Il est des personnes qui ressentent le poids de la Patrie sur leurs épaules, mais au lieu de s'en sentir submergés, elles le portent avec noblesse. Pour ces personnes, cela signifie porter tout ce qui fut, tout ce qui aurait pu être et tout ce qui sera. Et dans cette puissance du possible, elles déploient leur vie qui finit nécessairement par devenir un enseignement.
Torres Cuevas est mort, l'un de nos grands encyclopédistes. Cet homme était extraordinaire. Ceux d'entre nous qui avons eu la chance de nous trouver à l’occasion dans son jardin, à l'ombre de cet arbre, bercés par la brise et le colibri qui y nichait, avons vu passer les heures qui, dans sa bouche, se transformaient en jours, en mois, en années, en l'histoire même d'une Cuba qui se réinventait, encore et encore, tandis que l’on pensait, comme une aube, la conscience de ses enfants les plus illustres.

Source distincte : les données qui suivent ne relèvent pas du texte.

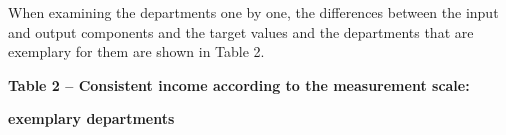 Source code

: When examining the departments one by one, the differences between the
input and output components and the target values
\hspace{0pt}\hspace{0pt}and the departments that are exemplary for them
are shown in Table 2.

{\bfseries Table 2 -- Consistent income according to the measurement scale:}

{\bfseries exemplary departments}

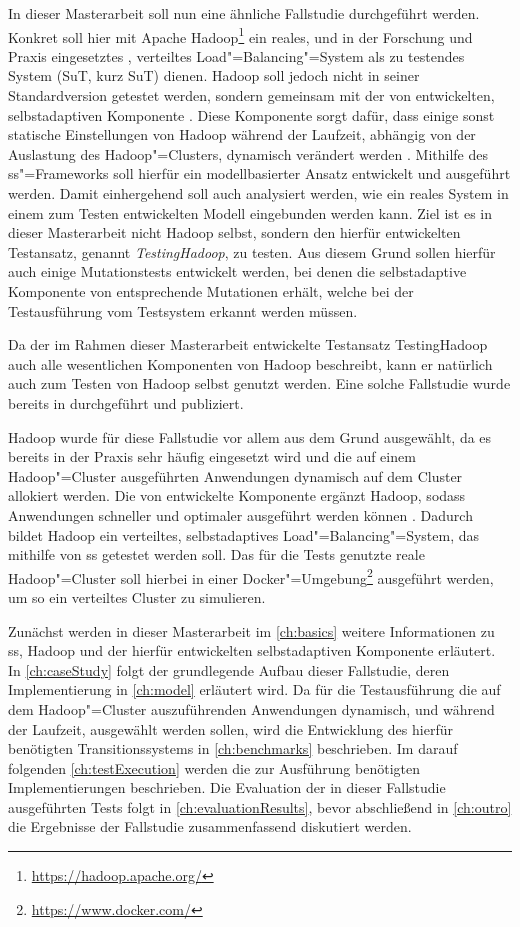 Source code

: In dieser Masterarbeit soll nun eine ähnliche Fallstudie durchgeführt werden.
Konkret soll hier mit Apache Hadoop\footnote{\url{https://hadoop.apache.org/}} ein reales, und in der Forschung und Praxis eingesetztes \cite{PoweredByHadoop}, verteiltes Load"=Balancing"=System als zu testendes System (\acrlong{SuT}, kurz \acrshort{SuT}) dienen.
Hadoop soll jedoch nicht in seiner Standardversion getestet werden, sondern gemeinsam mit der von \citeauthor{Zhang2016} entwickelten, selbstadaptiven Komponente \cite{Zhang2016}.
Diese Komponente sorgt dafür, dass einige sonst statische Einstellungen von Hadoop während der Laufzeit, abhängig von der Auslastung des Hadoop"=Clusters, dynamisch verändert werden \cite{Zhang2016}.
Mithilfe des \gls{ss}"=Frameworks soll hierfür ein modellbasierter Ansatz entwickelt und ausgeführt werden.
Damit einhergehend soll auch analysiert werden, wie ein reales System in einem zum Testen entwickelten Modell eingebunden werden kann.
Ziel ist es in dieser Masterarbeit nicht Hadoop selbst, sondern den hierfür entwickelten Testansatz, genannt \emph{TestingHadoop}, zu testen.
Aus diesem Grund sollen hierfür auch einige Mutationstests entwickelt werden, bei denen die selbstadaptive Komponente von \citeauthor{Zhang2016} entsprechende Mutationen erhält, welche bei der Testausführung vom Testsystem erkannt werden müssen.

Da der im Rahmen dieser Masterarbeit entwickelte Testansatz TestingHadoop auch alle wesentlichen Komponenten von Hadoop beschreibt, kann er natürlich auch zum Testen von Hadoop selbst genutzt werden.
Eine solche Fallstudie wurde bereits in \cite{Eberhardinger2018} durchgeführt und publiziert.

Hadoop wurde für diese Fallstudie vor allem aus dem Grund ausgewählt, da es bereits in der Praxis sehr häufig eingesetzt wird \cite{PoweredByHadoop} und die auf einem Hadoop"=Cluster ausgeführten Anwendungen dynamisch auf dem Cluster allokiert werden.
Die von \citeauthor{Zhang2016} entwickelte Komponente ergänzt Hadoop, sodass Anwendungen schneller und optimaler ausgeführt werden können \cite{Zhang2016}.
Dadurch bildet Hadoop ein verteiltes, selbstadaptives Load"=Balancing"=System, das mithilfe von \gls{ss} getestet werden soll.
Das für die Tests genutzte reale Hadoop"=Cluster soll hierbei in einer Docker"=Umgebung\footnote{\url{https://www.docker.com/}} ausgeführt werden, um so ein verteiltes Cluster zu simulieren.

Zunächst werden in dieser Masterarbeit im \cref{ch:basics} weitere Informationen zu \gls{ss}, Hadoop und der hierfür entwickelten selbstadaptiven Komponente erläutert.
In \cref{ch:caseStudy} folgt der grundlegende Aufbau dieser Fallstudie, deren Implementierung in \cref{ch:model} erläutert wird.
Da für die Testausführung die auf dem Hadoop"=Cluster auszuführenden Anwendungen dynamisch, und während der Laufzeit, ausgewählt werden sollen, wird die Entwicklung des hierfür benötigten Transitionssystems in \cref{ch:benchmarks} beschrieben.
Im darauf folgenden \cref{ch:testExecution} werden die zur Ausführung benötigten Implementierungen beschrieben.
Die Evaluation der in dieser Fallstudie ausgeführten Tests folgt in \cref{ch:evaluationResults}, bevor abschließend in \cref{ch:outro} die Ergebnisse der Fallstudie zusammenfassend diskutiert werden.
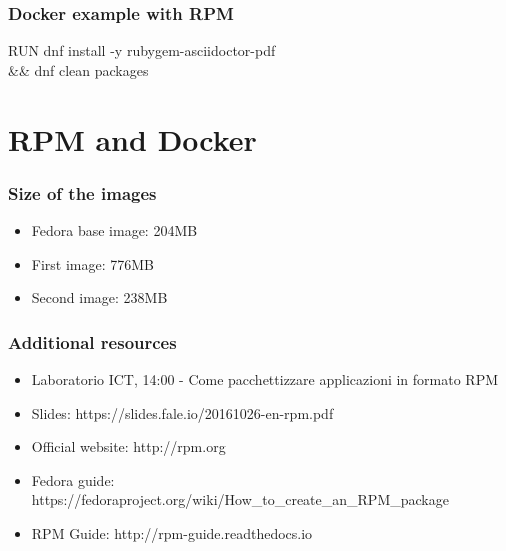 \documentclass[t,aspectratio=169]{beamer}
\begin{document}
\begin{frame}[fragile]
    \frametitle{Docker example with RPM}
    \begin{semiverbatim}
RUN dnf install -y rubygem-asciidoctor-pdf \\
  \&\& dnf clean packages
    \end{semiverbatim}
\end{frame}

\section{RPM and Docker}
\begin{frame}
    \frametitle{Size of the images}
    \begin{itemize}
        \item Fedora base image: 204MB
        \item<2-> First image: 776MB
        \item<3-> Second image: 238MB
    \end{itemize}
\end{frame}

\begin{frame}
    \frametitle{Additional resources}
    \begin{itemize}
        \item Laboratorio ICT, 14:00 - Come pacchettizzare applicazioni in formato RPM
        \item Slides: https://slides.fale.io/20161026-en-rpm.pdf
        \item Official website: http://rpm.org
        \item Fedora guide: https://fedoraproject.org/wiki/How\_to\_create\_an\_RPM\_package
        \item RPM Guide: http://rpm-guide.readthedocs.io
    \end{itemize}
\end{frame}

\end{document}
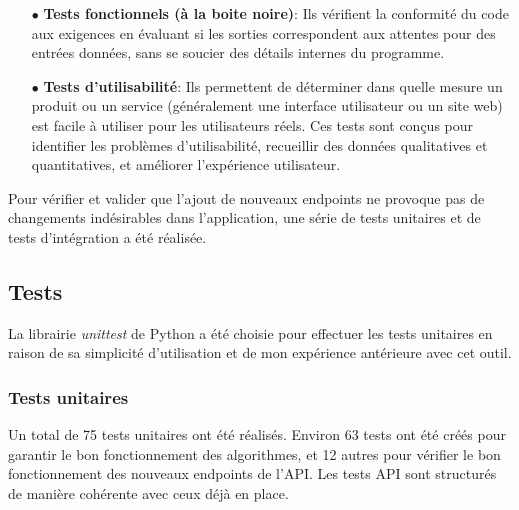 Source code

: \documentclass[11pt]{article}
\begin{document}
\begin{itemize}
	\item[$\bullet$] \textbf{Tests fonctionnels (à la boite noire)}: Ils vérifient la conformité du code aux exigences en évaluant si les sorties correspondent aux attentes pour des entrées données, sans se soucier des détails internes du programme.\\
	
	\item[$\bullet$] \textbf{Tests d'utilisabilité}: Ils permettent de déterminer dans quelle mesure un produit ou un service (généralement une interface utilisateur ou un site web) est facile à utiliser pour les utilisateurs réels. Ces tests sont conçus pour identifier les problèmes d'utilisabilité, recueillir des données qualitatives et quantitatives, et améliorer l'expérience utilisateur.\\
\end{itemize}

Pour vérifier et valider que l'ajout de nouveaux endpoints ne provoque pas de changements indésirables dans l'application, une série de tests unitaires et de tests d'intégration a été réalisée.

\subsection{Tests}
La librairie \textit{unittest} de Python a été choisie pour effectuer les tests unitaires en raison de sa simplicité d'utilisation et de mon expérience antérieure avec cet outil.

\subsubsection{Tests unitaires}
Un total de 75 tests unitaires ont été réalisés. Environ 63 tests ont été créés pour garantir le bon fonctionnement des algorithmes, et 12 autres pour vérifier le bon fonctionnement des nouveaux endpoints de l'API. Les tests API sont structurés de manière cohérente avec ceux déjà en place.\\
\end{document}
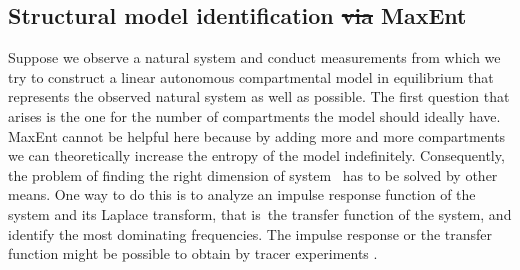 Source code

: \documentclass[smallextended]{svjour3}
\makeatletter
\renewcommand*{\eqref}[1]{%
  \hyperref[{#1}]{\textup{\tagform@{\ref*{#1}}}}%
}
\newcommand{\ie}{that is}
\providecommand{\DIFaddtex}[1]{{\protect\color{blue}\uwave{#1}}} %
\providecommand{\DIFdeltex}[1]{{\protect\color{red}\sout{#1}}}                      %
\providecommand{\DIFaddbegin}{} %
\providecommand{\DIFaddend}{} %
\providecommand{\DIFdelbegin}{} %
\providecommand{\DIFdelend}{} %
\providecommand{\DIFadd}[1]{\texorpdfstring{\DIFaddtex{#1}}{#1}} %
\providecommand{\DIFdel}[1]{\texorpdfstring{\DIFdeltex{#1}}{}} %
\newcommand{\DIFscaledelfig}{0.5}
\newlength{\DIFdelgraphicswidth} %
\newlength{\DIFdelgraphicsheight} %
\newcommand{\DIFaddincludegraphics}[2][]{{\color{blue}\fbox{\DIFOincludegraphics[#1]{#2}}}} %
\newcommand{\DIFdelincludegraphics}[2][]{%
\sbox{\DIFdelgraphicsbox}{\DIFOincludegraphics[#1]{#2}}%
\settoboxwidth{\DIFdelgraphicswidth}{\DIFdelgraphicsbox} %
\settoboxtotalheight{\DIFdelgraphicsheight}{\DIFdelgraphicsbox} %
\scalebox{\DIFscaledelfig}{%
\parbox[b]{\DIFdelgraphicswidth}{\usebox{\DIFdelgraphicsbox}\\[-\baselineskip] \rule{\DIFdelgraphicswidth}{0em}}\llap{\resizebox{\DIFdelgraphicswidth}{\DIFdelgraphicsheight}{%
\setlength{\unitlength}{\DIFdelgraphicswidth}%
\begin{picture}(1,1)%
\thicklines\linethickness{2pt} %
{\color[rgb]{1,0,0}\put(0,0){\framebox(1,1){}}}%
{\color[rgb]{1,0,0}\put(0,0){\line( 1,1){1}}}%
{\color[rgb]{1,0,0}\put(0,1){\line(1,-1){1}}}%
\end{picture}%
}\hspace*{3pt}}} %
} %
\DeclareRobustCommand{\DIFaddbegin}{\DIFOaddbegin \let\includegraphics\DIFaddincludegraphics} %
\DeclareRobustCommand{\DIFaddend}{\DIFOaddend \let\includegraphics\DIFOincludegraphics} %
\DeclareRobustCommand{\DIFdelbegin}{\DIFOdelbegin \let\includegraphics\DIFdelincludegraphics} %
\DeclareRobustCommand{\DIFdelend}{\DIFOaddend \let\includegraphics\DIFOincludegraphics} %
\makeatother
\begin{document}
\subsection{Structural model identification \DIFdelbegin \DIFdel{via }\DIFdelend \DIFaddbegin \DIFadd{assisted by }\DIFaddend MaxEnt}
Suppose we observe a natural system and conduct measurements from which we try to construct a linear autonomous compartmental model in equilibrium that represents the observed natural system as well as possible.
The first question that arises is the one for the number of compartments the model should ideally have.
MaxEnt cannot be helpful here because by adding more and more compartments we can theoretically increase the entropy of the model indefinitely.
Consequently, the problem of finding the right dimension of system~\eqref{eqn:lin_CS_sys} has to be solved by other means.
One way to do this is to analyze an impulse response function of the system and its Laplace transform, \ie\ the transfer function of the system, and identify the most dominating frequencies.
The impulse response or the transfer function might be possible to obtain by tracer experiments \citep{Anderson1983, Walter1986MBS}.
\end{document}
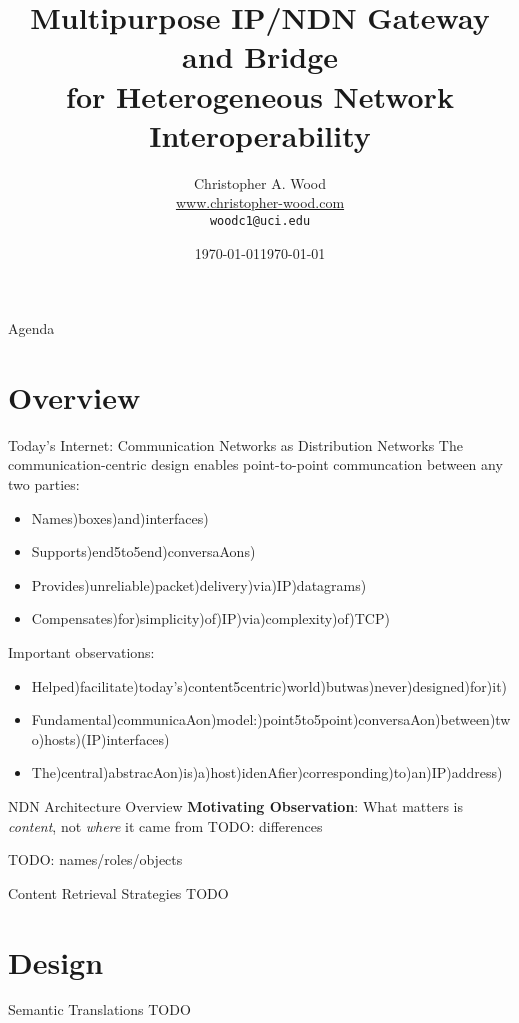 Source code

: \documentclass[handout]{beamer}
\title[NDN Gateway]{Multipurpose IP/NDN Gateway and Bridge \\ for Heterogeneous Network Interoperability}
\institute[Donald Bren School of Information and Computer Sciences \\ UC Irvine]{}
\date{\today}
\author[Christopher A. Wood]{Christopher A. Wood \\ \url{www.christopher-wood.com} \\ {\tt woodc1@uci.edu}}
\date{\today}
\begin{document}

\begin{frame}
	\titlepage
\end{frame}

\begin{frame}{Agenda}
	\tableofcontents
\end{frame}


\section{Overview}
\begin{frame}{Today's Internet: Communication Networks as Distribution Networks}
	The communication-centric design enables point-to-point communcation between any two parties:
	\begin{itemize}
		\item Names)boxes)and)interfaces)
		\item Supports)end5to5end)conversaAons)
		\item Provides)unreliable)packet)delivery)via)IP)datagrams)
		\item Compensates)for)simplicity)of)IP)via)complexity)of)TCP)
	\end{itemize}

	Important observations:
	\begin{itemize}
		\item Helped)facilitate)today’s)content5centric)world)butwas)never)designed)for)it)
		\item Fundamental)communicaAon)model:)point5to5point)conversaAon)between)two)hosts)(IP)interfaces)
		\item The)central)abstracAon)is)a)host)idenAﬁer)corresponding)to)an)IP)address)
	\end{itemize}
\end{frame}

\begin{frame}{NDN Architecture Overview}
	{\bf Motivating Observation}: What matters is \emph{content}, not \emph{where} it came from
	TODO: differences

	TODO: names/roles/objects
\end{frame}

\begin{frame}{Content Retrieval Strategies}
	TODO
\end{frame}

\section{Design}
\begin{frame}{Semantic Translations}
	TODO
\end{frame}
\end{document}
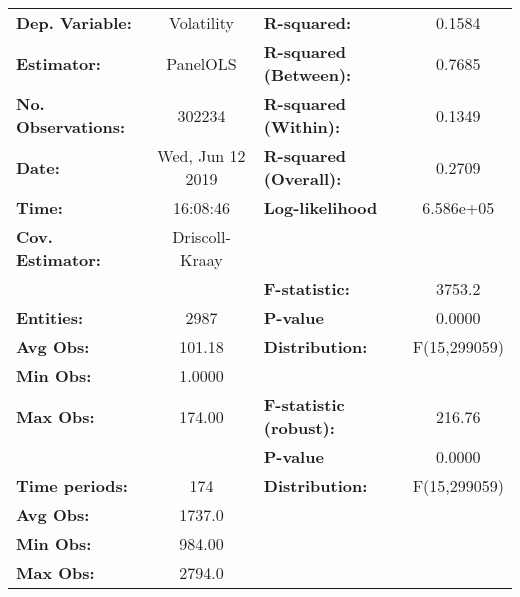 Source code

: \begin{center}
\begin{tabular}{lclc}
\toprule
\textbf{Dep. Variable:}                 &     Volatility     & \textbf{  R-squared:         }   &      0.1584      \\
\textbf{Estimator:}                     &      PanelOLS      & \textbf{  R-squared (Between):}  &      0.7685      \\
\textbf{No. Observations:}              &       302234       & \textbf{  R-squared (Within):}   &      0.1349      \\
\textbf{Date:}                          &  Wed, Jun 12 2019  & \textbf{  R-squared (Overall):}  &      0.2709      \\
\textbf{Time:}                          &      16:08:46      & \textbf{  Log-likelihood     }   &    6.586e+05     \\
\textbf{Cov. Estimator:}                &   Driscoll-Kraay   & \textbf{                     }   &                  \\
\textbf{}                               &                    & \textbf{  F-statistic:       }   &      3753.2      \\
\textbf{Entities:}                      &        2987        & \textbf{  P-value            }   &      0.0000      \\
\textbf{Avg Obs:}                       &       101.18       & \textbf{  Distribution:      }   &   F(15,299059)   \\
\textbf{Min Obs:}                       &       1.0000       & \textbf{                     }   &                  \\
\textbf{Max Obs:}                       &       174.00       & \textbf{  F-statistic (robust):} &      216.76      \\
\textbf{}                               &                    & \textbf{  P-value            }   &      0.0000      \\
\textbf{Time periods:}                  &        174         & \textbf{  Distribution:      }   &   F(15,299059)   \\
\textbf{Avg Obs:}                       &       1737.0       & \textbf{                     }   &                  \\
\textbf{Min Obs:}                       &       984.00       & \textbf{                     }   &                  \\
\textbf{Max Obs:}                       &       2794.0       & \textbf{                     }   &                  \\

\end{tabular}
\end{center}
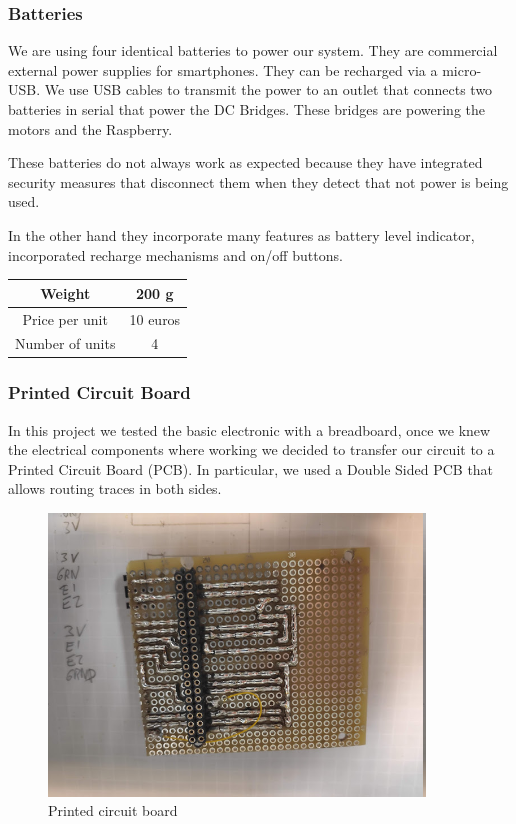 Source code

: \subsubsection{Batteries}
We are using four identical batteries to power our system. They are
commercial external power supplies for smartphones. They can be recharged
via a micro-USB. We use USB cables to transmit the power to an outlet
that connects two batteries in serial that power the DC Bridges.
These bridges are powering the motors and the Raspberry.

These batteries do not always work as expected because they have
integrated security measures that disconnect them when they detect
that not power is being used.

In the other hand they incorporate many features as battery level
indicator, incorporated recharge mechanisms and on/off buttons.
\begin{center}
    \begin{tabular}{ |c|c| }
        \hline
        Weight          & 200 g    \\
        \hline
        Price per unit  & 10 euros \\
        \hline
        Number of units & 4        \\
        \hline
    \end{tabular}
\end{center}
\subsubsection{Printed Circuit Board}
In this project we tested the basic electronic with a breadboard, once we knew
the electrical components where working we decided to transfer our circuit to
a Printed Circuit Board (PCB). In particular, we used a Double Sided PCB that
allows routing traces in both sides.
\begin{figure}[H]
    \centering
    \includegraphics[width=10cm]{img/components/PCB.jpg}
    \caption{Printed circuit board}
    \label{fig: PCB}
\end{figure}

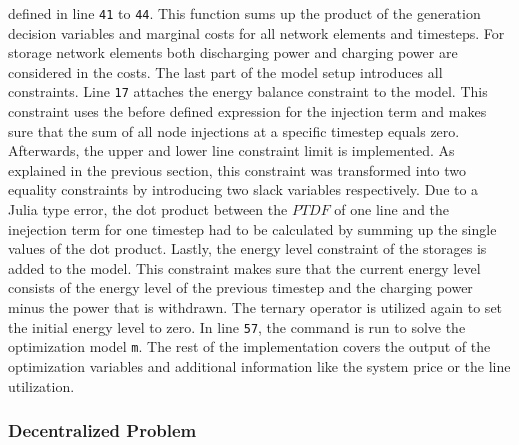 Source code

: defined in line \texttt{41} to \texttt{44}. This function sums up the product of the generation decision variables and marginal costs for all network elements and timesteps. For storage network elements both discharging power and charging power are considered in the costs. The last part of the model setup introduces all constraints. Line \texttt{17} attaches the energy balance constraint to the model. This constraint uses the before defined expression for the injection term and makes sure that the sum of all node injections at a specific timestep equals zero. Afterwards, the upper and lower line constraint limit is implemented. As explained in the previous section, this constraint was transformed into two equality constraints by introducing two slack variables respectively. Due to a Julia type error, the dot product between the $PTDF$ of one line and the inejection term for one timestep had to be calculated by summing up the single values of the dot product. Lastly, the energy level constraint of the storages is added to the model. This constraint makes sure that the current energy level consists of the energy level of the previous timestep and the charging power minus the power that is withdrawn. The ternary operator is utilized again to set the initial energy level to zero. In line \texttt{57}, the command is run to solve the optimization model \lstinline[language=julia]{m}. The rest of the implementation covers the output of the optimization variables and additional information like the system price or the line utilization.


\subsubsection{Decentralized Problem}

Eduardo est mort, cet homme qui s'était donné pour mission de nous enseigner à penser Cuba, une prouesse qui tenait autant de l'évocation que de l'instrumental. Tout en lui était militantisme infatigable. Aucune idée ne nous appartient tant que nous ne l'avons pas intégrée comme sens commun dans la conscience sociale des peuples. Et ce processus d'assimilation héroïque, telles les incantations, doit se répéter continuellement pour ne pas se perdre, lorsqu'il passe d'une génération à l'autre.
Il fut, pour les Cubains d'aujourd'hui, celui qui évoquait, au-delà de la conjoncture, les entrailles de ce qui nous fait exister. Je serais tenté de dire qu'il était notre Merlin, mais en réalité, il était notre Mackandal [esclave marron haïtien révolté], se transformant et transformant : d'arbre en arbre, de fruit en fruit, de colibri en colibri. Toujours à l'écoute du murmure de la Patrie.
Il fut toujours attentif, même à ce souffle imperceptible que l'on trouve aussi bien dans un grand coquillage que dans la mousse de la pierre humide qui veille depuis la montagne. C'était cela sa magie, faire souffler les vents pour que l'être cubain reste l'acte héroïque de commander les tempêtes.